Towards a standard analysis output format

Don · Post by **Don** » Thu Mar 24, 2011 9:44 pm

hgm wrote:That depends strongly on game phase. (Unless the engine does not report in centi-Pawn, but already scales it with game phase, as Rybka does.) In KPPK micro-Max would think itself at +2, but its winning chances would be close to 100% even when it faces the 1000-Elo stronger Houdini...

The inverse formula should be used for tuning the program - otherwise I think it's evidence that your evaluation is out of balance. I don't think it really should be based on game phase but maybe it is as you say it really is.

Houdini · Post by **Houdini** » Thu Mar 24, 2011 9:48 pm

hgm wrote:That seems too much. A +1 score should correspond to Pawn-odds, and Pawn-odds is supposed to produce around 72% score. That would only be 72% win in complete absense of draws, while it is n fact more likely that most of the points of the sde that is behind comes from draws.

Have you tried self-play of Houdini with Pawn odds?

If by "pawn-odds" you understand removing one pawn in the starting position (which pawn, by the way?), it doesn't create a "+1" advantage. Open lines and easier development create a lot of compensation for the pawn.
For example, if I remove the black d-pawn, Houdini scores the position at around +0.4 to +0.5 at low search depths, the eval rises to about +0.7 when the search goes deeper. It illustrates the difficulty of defining what exactly is a "+1" advantage.

Robert

Don · Post by **Don** » Thu Mar 24, 2011 9:52 pm

Houdini wrote:
hgm wrote:That seems too much. A +1 score should correspond to Pawn-odds, and Pawn-odds is supposed to produce around 72% score. That would only be 72% win in complete absense of draws, while it is n fact more likely that most of the points of the sde that is behind comes from draws.
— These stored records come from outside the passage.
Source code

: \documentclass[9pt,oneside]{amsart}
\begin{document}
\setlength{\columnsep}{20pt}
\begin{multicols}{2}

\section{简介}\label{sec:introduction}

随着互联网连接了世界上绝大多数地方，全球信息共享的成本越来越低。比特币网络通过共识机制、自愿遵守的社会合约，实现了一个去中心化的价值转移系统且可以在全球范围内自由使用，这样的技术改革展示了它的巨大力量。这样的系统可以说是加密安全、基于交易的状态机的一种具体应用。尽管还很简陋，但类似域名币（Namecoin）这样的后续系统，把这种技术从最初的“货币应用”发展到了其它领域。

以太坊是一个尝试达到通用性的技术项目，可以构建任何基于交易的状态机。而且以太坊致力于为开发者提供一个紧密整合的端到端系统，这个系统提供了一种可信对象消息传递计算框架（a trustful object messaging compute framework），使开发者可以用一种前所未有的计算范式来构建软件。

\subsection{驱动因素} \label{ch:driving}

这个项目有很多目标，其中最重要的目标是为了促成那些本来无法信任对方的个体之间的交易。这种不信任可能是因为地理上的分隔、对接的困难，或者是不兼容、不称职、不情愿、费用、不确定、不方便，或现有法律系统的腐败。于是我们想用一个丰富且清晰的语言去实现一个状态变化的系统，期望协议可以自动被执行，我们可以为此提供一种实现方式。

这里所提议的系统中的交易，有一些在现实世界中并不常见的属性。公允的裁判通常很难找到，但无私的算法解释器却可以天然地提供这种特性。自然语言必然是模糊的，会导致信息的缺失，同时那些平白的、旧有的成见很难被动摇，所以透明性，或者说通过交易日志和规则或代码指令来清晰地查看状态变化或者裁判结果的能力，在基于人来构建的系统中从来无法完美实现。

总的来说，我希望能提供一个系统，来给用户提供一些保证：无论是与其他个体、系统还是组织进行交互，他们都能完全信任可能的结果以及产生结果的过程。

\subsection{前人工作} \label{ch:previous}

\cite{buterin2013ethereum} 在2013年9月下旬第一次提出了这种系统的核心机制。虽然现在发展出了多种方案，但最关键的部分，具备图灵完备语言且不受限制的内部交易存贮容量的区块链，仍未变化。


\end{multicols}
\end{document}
Have you tried self-play of Houdini with Pawn odds?
If by "pawn-odds" you understand removing one pawn in the starting position (which pawn, by the way?), it doesn't create a "+1" advantage. Open lines and easier development create a lot of compensation for the pawn.
For example, if I remove the black d-pawn, Houdini scores the position at around +0.4 to +0.5 at low search depths, the eval rises to about +0.7 when the search goes deeper. It illustrates the difficulty of defining what exactly is a "+1" advantage.

Robert

A general problem in trying to deduce certain things from games is similar. For example one way to attempt to determine the value of the bishop pair is to see what kind of results are obtained in games where one side first gets the bishop pair (and perhaps keeps it for a couple of moves at least.) HOWEVER, such a method does not consider that the person giving up the bishop pair probably had a good reason for doing so.

Don

hgm · Post by **hgm** » Thu Mar 24, 2011 10:32 pm

Standard pawn-odds removes the f-pawn, which gives as little compensation as possible.

marcelk · Post by **marcelk** » Fri Mar 25, 2011 12:35 am

Houdini wrote:
marcelk wrote:Suggestion 2:

Don't report in pawns but in winning chance using 1 / (1 + 10 ** (-eval/4.0)) from the chess programming wiki.
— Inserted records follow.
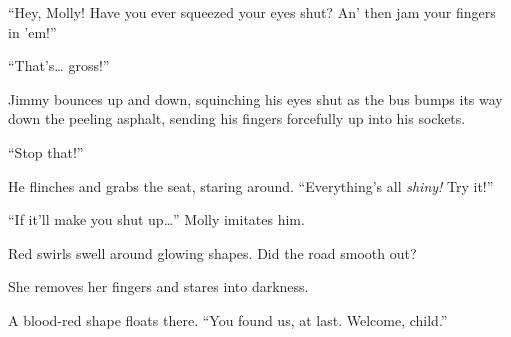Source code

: 
``Hey, Molly! Have you ever squeezed your eyes shut? An' then jam your
fingers in 'em!''

``That's\ldots{} gross!''

Jimmy bounces up and down, squinching his eyes shut as the bus bumps its
way down the peeling asphalt, sending his fingers forcefully up into his
sockets.

``Stop that!''

He flinches and grabs the seat, staring around. ``Everything's all
\emph{shiny!} Try it!''

``If it'll make you shut up\ldots{}'' Molly imitates him.

Red swirls swell around glowing shapes. Did the road smooth out?

She removes her fingers and stares into darkness.

A blood-red shape floats there. ``You found us, at last. Welcome,
child.''
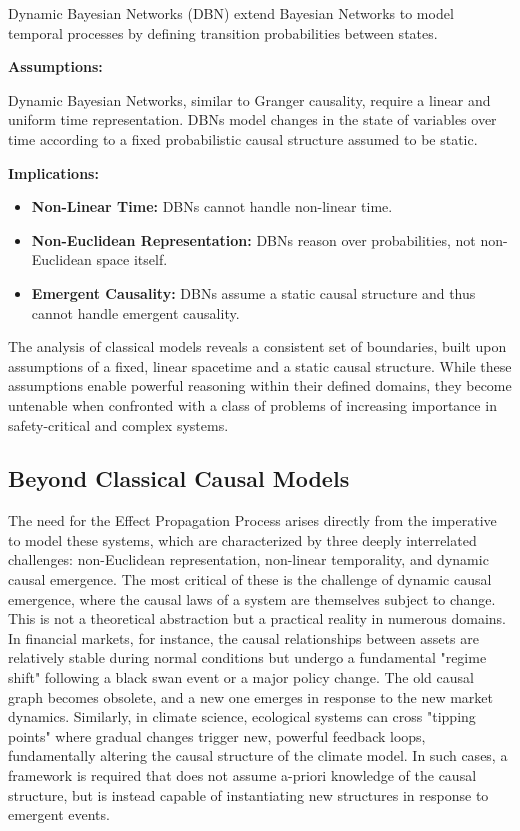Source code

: Dynamic Bayesian Networks \cite{dagum1992dynamic} (DBN) extend Bayesian Networks to model temporal processes by defining transition probabilities between states.

\textbf{Assumptions:}

Dynamic Bayesian Networks, similar to Granger causality, require a linear and uniform time representation. DBNs model changes in the state of variables over time according to a fixed probabilistic causal structure assumed to be static.


\textbf{Implications:}

\begin{itemize}
    \item \textbf{Non-Linear Time:} DBNs cannot handle non-linear time.
    \item \textbf{Non-Euclidean Representation:} DBNs reason over probabilities, not non-Euclidean space itself.
    \item \textbf{Emergent Causality:}  DBNs assume a static causal structure and thus cannot handle emergent causality.
\end{itemize}

The analysis of classical models reveals a consistent set of boundaries, built upon assumptions of a fixed, linear spacetime and a static causal structure. While these assumptions enable powerful reasoning within their defined domains, they become untenable when confronted with a class of problems of increasing importance in safety-critical and complex systems. 

\subsection{Beyond Classical Causal Models}

The need for the Effect Propagation Process arises directly from the imperative to model these systems, which are characterized by three deeply interrelated challenges: non-Euclidean representation, non-linear temporality, and dynamic causal emergence. The most critical of these is the challenge of dynamic causal emergence, where the causal laws of a system are themselves subject to change. This is not a theoretical abstraction but a practical reality in numerous domains. 
In financial markets, for instance, the causal relationships between assets are relatively stable during normal conditions but undergo a fundamental "regime shift" following a black swan event or a major policy change. The old causal graph becomes obsolete, and a new one emerges in response to the new market dynamics. 
Similarly, in climate science, ecological systems can cross "tipping points" where gradual changes trigger new, 
powerful feedback loops, fundamentally altering the causal structure of the climate model. 
In such cases, a framework is required that does not assume a-priori knowledge of the causal structure, 
but is instead capable of instantiating new structures in response to emergent events.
70.3% is equivalent to white being 1.5 pawns up
42.9% is equivalent to white being half a pawn down.

Such numbers are also something you can put on television, like in is done in reporting poker matches.
Surely the coefficient 4.0 in the formula cannot be correct, it implies that an eval of +4 would only give 90% win chance.
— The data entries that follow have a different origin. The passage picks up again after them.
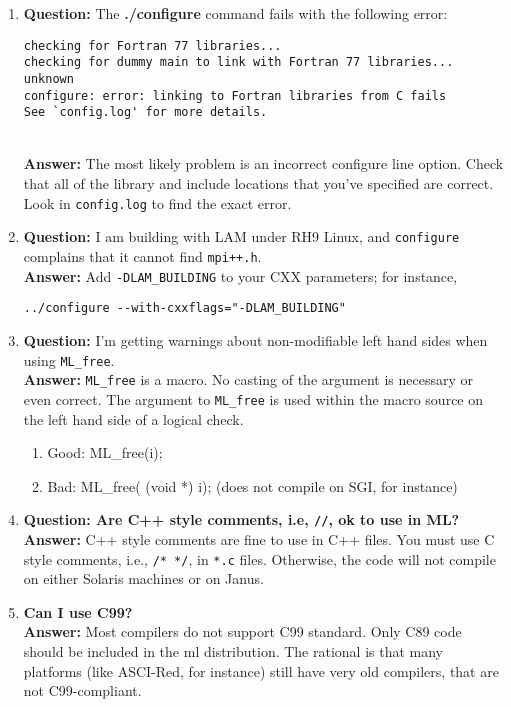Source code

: \documentclass[10pt,letter,relax]{SANDreport}
\newcommand{\ML}     {{\sc ml }}
\begin{document}
\begin{enumerate}
\item {\bf Question:} The {\bf ./configure} command
fails with the following error:
\begin{verbatim}
checking for Fortran 77 libraries...
checking for dummy main to link with Fortran 77 libraries... unknown
configure: error: linking to Fortran libraries from C fails
See `config.log' for more details.
\end{verbatim}~\\
{\bf Answer:} The most likely problem is an incorrect configure line option.
Check that all of the library and include locations that you've specified are
correct.
Look in {\tt config.log} to find the exact error.
%
\item {\bf Question:} I am building with LAM under RH9 Linux, and
  {\tt configure} complains that it cannot find {\tt mpi++.h}.\\
{\bf Answer:} Add \verb!-DLAM_BUILDING! to your CXX parameters; for
instance,
\begin{verbatim}
../configure --with-cxxflags="-DLAM_BUILDING"
\end{verbatim}
%
\item {\bf Question:} I'm getting warnings about non-modifiable left hand sides
when using {\tt ML\_free}.\\
{\bf Answer:} {\tt ML\_free} is a macro.  No casting of the argument is necessary or
even correct.
The argument to {\tt ML\_free} is used within the
macro source on the left hand side of a logical check.
  \begin{enumerate}
    \item[ ] Good: ML\_free(i);
    \item[ ] Bad: ML\_free( (void *) i); (does not compile on SGI, for instance)
  \end{enumerate}
%
%
\item {\bf Question: Are C++ style comments, i.e, \verb!//!, ok to use in
ML?}\\
{\bf Answer:} C++ style comments are fine to use in C++ files.
You must use C style comments, i.e., \verb!/* */!, in \verb!*.c! files.
Otherwise, the code will not compile on either Solaris machines or on Janus.

\item {\bf Can I use C99?}\\
{\bf Answer:} Most compilers do not support C99 standard. Only C89 code should
  be included in the \ML distribution. The rational is that many
  platforms (like ASCI-Red, for instance) still have very old compilers,
  that are not C99-compliant.
\end{enumerate}
\end{document}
For Houdini, +1 eval corresponds to about 85% win, +3 eval is higher than 99% win.
In other words, the formula for Houdini is probably close to 1 / (1 + 10**(-eval*0.75)) .

Robert

Suggestion 3:

1-0 : Houdini says it will win as white
0-1: Houdini says it will win as black
* : didn't check with Houdini yet

bob · Post by **bob** » Fri Mar 25, 2011 4:44 am

Dann Corbit wrote:
bob wrote:
marcelk wrote:
sje wrote: The most important thing is to standardize for which side you are reporting the score.
Suggestion 1:

"1.5w" means white is 1.5 pawn up
"0.5b" black is half a pawn up
No ambiguity.

Suggestion 2:

Don't report in pawns but in winning chance using 1 / (1 + 10 ** (-eval/4.0)) from the chess programming wiki.

70.3% is equivalent to white being 1.5 pawns up
42.9% is equivalent to white being half a pawn down.

Such numbers are also something you can put on television, like in is done in reporting poker matches.
How accurate is that? I could probably run (say) 100K games on the cluster, and convert Crafty's scores to that and create a large file that showed each value in the range of 0 to 100% and recode the actual result. Then combine it to see if 70% really wins 70% of the games, or something significantly better or worse...

I was thinking about a large array inside Crafty, one entry per move in the game. I record that "percentage" by transforming the eval. Then, at the end of the game, dump each one, but with the real result paired with it. Would not be hard to combine all that data, run it thru a simple program and show for each "percentage of wins based on eval score" what the actual winning percentage was...
For winning percentage, the program could connect to a database of chess games and form the estimate from that (if and only if the position is in the database). I don't believe you can make an accurate winning percentage from a ce value alone unless it is a mate position.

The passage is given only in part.